When you retype the entries, keep each one exact and leave out the pictures.
------
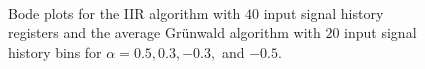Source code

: \begin{figure}[ht!]
\begin{center}
\\
\end{center}
\label{fig:bode20}
\caption{Bode plots for the IIR algorithm with $40$ input signal history registers
  and the average Gr{\"u}nwald algorithm with $20$ input signal history
  bins for $\alpha=0.5, 0.3, -0.3,$ and $-0.5$. }

\end{figure}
------
Solution:
Source code

: \begin{figure}[ht!]
\begin{center}
\\
\end{center}
\label{fig:bode20}
\caption{Bode plots for the IIR algorithm with $40$ input signal history registers
  and the average Gr{\"u}nwald algorithm with $20$ input signal history
  bins for $\alpha=0.5, 0.3, -0.3,$ and $-0.5$. }

\end{figure}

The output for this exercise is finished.